A presidente interina informou também que vários países já se mostraram solidários e que em breve chegariam equipas de emergência para ajudar nas operações.
Os terramotos danificaram o principal aeroporto do país, o Aeroporto Internacional Simón Bolívar, obrigando ao seu encerramento.
“Apelamos à nossa população para que mantenha a calma”, disse Rodríguez. “Apelamos à unidade.”
Rodríguez pediu também a todos os profissionais de saúde do país que se apresentassem nos hospitais para ajudar quem ficou ferido.
O Ministério da Educação indicou que algumas escolas seriam usadas como abrigos e pontos de recolha de donativos nas regiões mais afetadas.
No estado costeiro de Falcón, o governador Víctor Clark afirmou que 32 pessoas foram hospitalizadas e que, mais de quatro horas após o terramoto, ainda havia 15 pessoas presas sob os escombros de edifícios colapsados.
O Serviço Geológico dos Estados Unidos indicou inicialmente que o primeiro sismo tinha uma magnitude de 7,1, corrigindo depois o valor para 7,2.
A agência reportou mais tarde um segundo sismo ainda mais forte, de magnitude 7,5, um minuto depois. Este abalo teve uma profundidade de 10 quilómetros e o epicentro situou-se 16 quilómetros a sudoeste de Morón.
Os sismos, entre os mais fortes a atingir o país sul-americano em mais de um século, ocorreram pouco depois das 18h00 locais (23h em Portugal continental).
As pessoas abandonaram edifícios que abanavam na capital, Caracas, muitas visivelmente em choque ao verem paredes inteiras colapsadas, deixando ver o mobiliário a partir da rua.
Colunas de pó foram também visíveis em dois bairros da capital, onde restaurantes e outros estabelecimentos costumam estar cheios.
As pessoas permaneceram na rua durante horas, mesmo depois do anoitecer. Algumas sentaram-se no chão, abraçadas aos animais de estimação, enquanto o pó se acumulava à sua volta. Edifícios colapsados, postes de eletricidade tombados e destroços bloquearam ruas. Partes da capital ficaram sem eletricidade e rede de telemóvel.
“Começou suavemente e depois foi crescendo, e no fim tivemos todos de sair de casa, ir para a rua e juntar-nos”, disse Hector Ricci, residente em Caracas.
Rodríguez, que declarou o estado de emergência, afirmou que os serviços de metro e de gás natural na capital foram suspensos. Pediu ainda aos venezuelanos que reportassem quaisquer danos através de uma aplicação governamental, para que fossem tratados atempadamente pelas autoridades.

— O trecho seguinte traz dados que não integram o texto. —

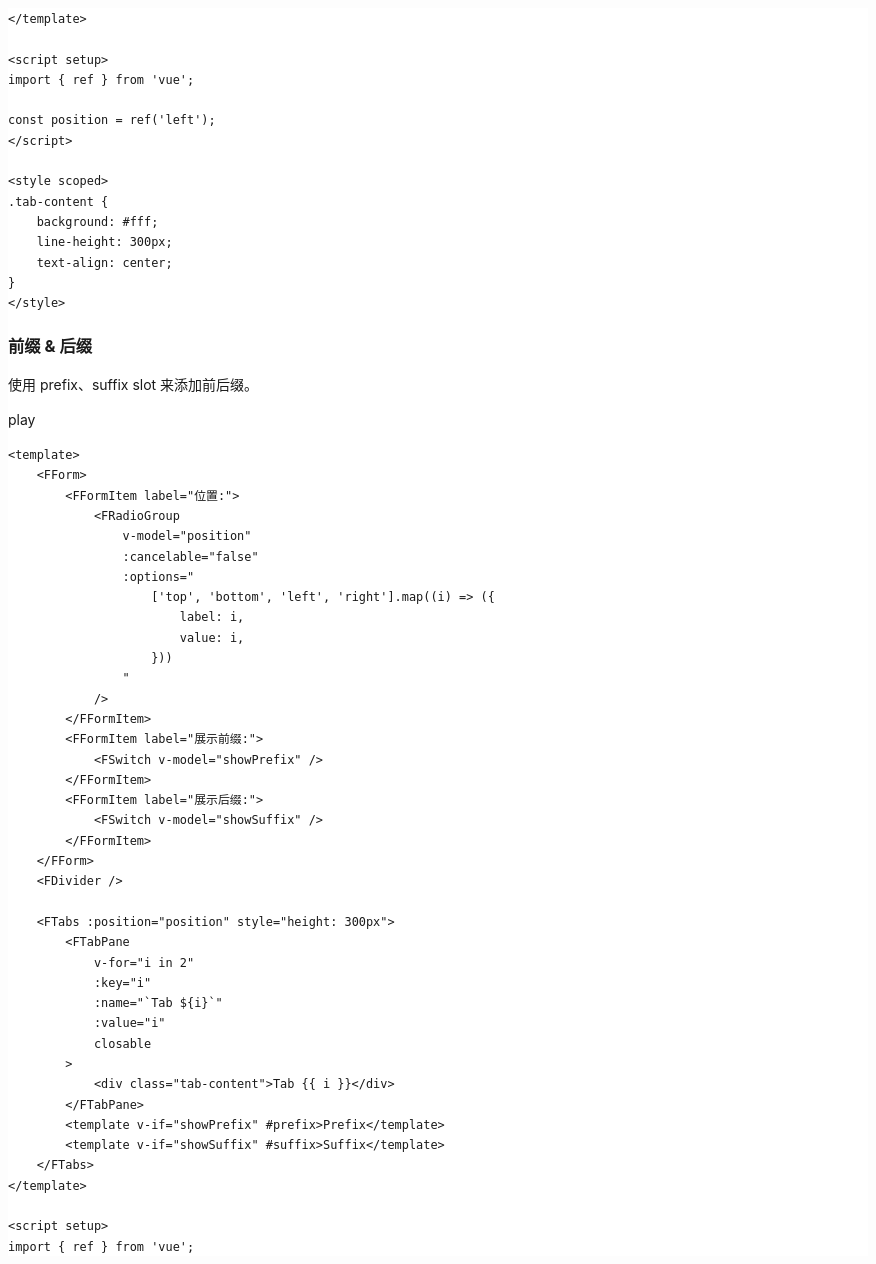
 ```
</template>

<script setup>
import { ref } from 'vue';

const position = ref('left');
</script>

<style scoped>
.tab-content {
    background: #fff;
    line-height: 300px;
    text-align: center;
}
</style>
```

### 前缀 & 后缀 [​]()

使用 prefix、suffix slot 来添加前后缀。

play

```
<template>
    <FForm>
        <FFormItem label="位置:">
            <FRadioGroup
                v-model="position"
                :cancelable="false"
                :options="
                    ['top', 'bottom', 'left', 'right'].map((i) => ({
                        label: i,
                        value: i,
                    }))
                "
            />
        </FFormItem>
        <FFormItem label="展示前缀:">
            <FSwitch v-model="showPrefix" />
        </FFormItem>
        <FFormItem label="展示后缀:">
            <FSwitch v-model="showSuffix" />
        </FFormItem>
    </FForm>
    <FDivider />

    <FTabs :position="position" style="height: 300px">
        <FTabPane
            v-for="i in 2"
            :key="i"
            :name="`Tab ${i}`"
            :value="i"
            closable
        >
            <div class="tab-content">Tab {{ i }}</div>
        </FTabPane>
        <template v-if="showPrefix" #prefix>Prefix</template>
        <template v-if="showSuffix" #suffix>Suffix</template>
    </FTabs>
</template>

<script setup>
import { ref } from 'vue';
```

Vinte minutos depois, sismo abala Japão
Um terramoto de 6,9 atingiu o Japão cerca de vinte minutos depois do primeiro abalo na Venezuela. A Agência Meteorológica do Japão informou que o epicentro estava a 50 quilómetros de profundidade na costa da província de Iwate, localizada na região de Tohoku, na ilha de Honshu.

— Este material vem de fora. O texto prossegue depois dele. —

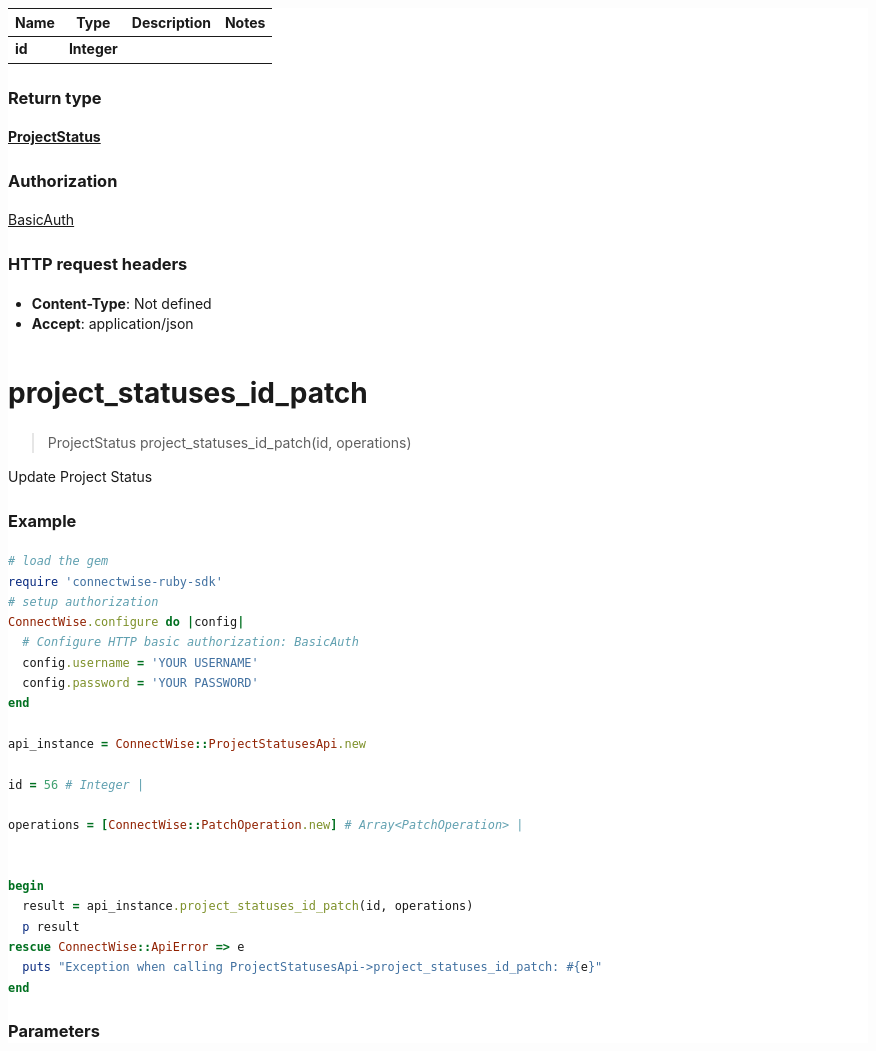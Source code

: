 Name | Type | Description  | Notes
------------- | ------------- | ------------- | -------------
 **id** | **Integer**|  | 

### Return type

[**ProjectStatus**](ProjectStatus.md)

### Authorization

[BasicAuth](../README.md#BasicAuth)

### HTTP request headers

 - **Content-Type**: Not defined
 - **Accept**: application/json



# **project_statuses_id_patch**
> ProjectStatus project_statuses_id_patch(id, operations)



Update Project Status

### Example
```ruby
# load the gem
require 'connectwise-ruby-sdk'
# setup authorization
ConnectWise.configure do |config|
  # Configure HTTP basic authorization: BasicAuth
  config.username = 'YOUR USERNAME'
  config.password = 'YOUR PASSWORD'
end

api_instance = ConnectWise::ProjectStatusesApi.new

id = 56 # Integer | 

operations = [ConnectWise::PatchOperation.new] # Array<PatchOperation> | 


begin
  result = api_instance.project_statuses_id_patch(id, operations)
  p result
rescue ConnectWise::ApiError => e
  puts "Exception when calling ProjectStatusesApi->project_statuses_id_patch: #{e}"
end
```

### Parameters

A cidade de Hachinohe, na província de Aomori, registrou um nível de calor inferior a 6, enquanto algumas cidades na província de Iwate registraram um nível de calor superior a 5.
Em declarações à imprensa, a primeira-ministra Sanae Takaichi afirmou que "não há risco de tsunami" e pediu aos moradores das áreas afetadas para permanecerem "vigilantes quanto à possibilidade de outro terremoto de magnitude semelhante".
Segundo informações da província de Aomori, cinco pessoas ficaram feridas, enquanto na província de Iwate, uma mulher de 90 anos sofreu ferimentos leves após uma queda.
O norte do Japão tem sido atingido por terremotos nos últimos meses.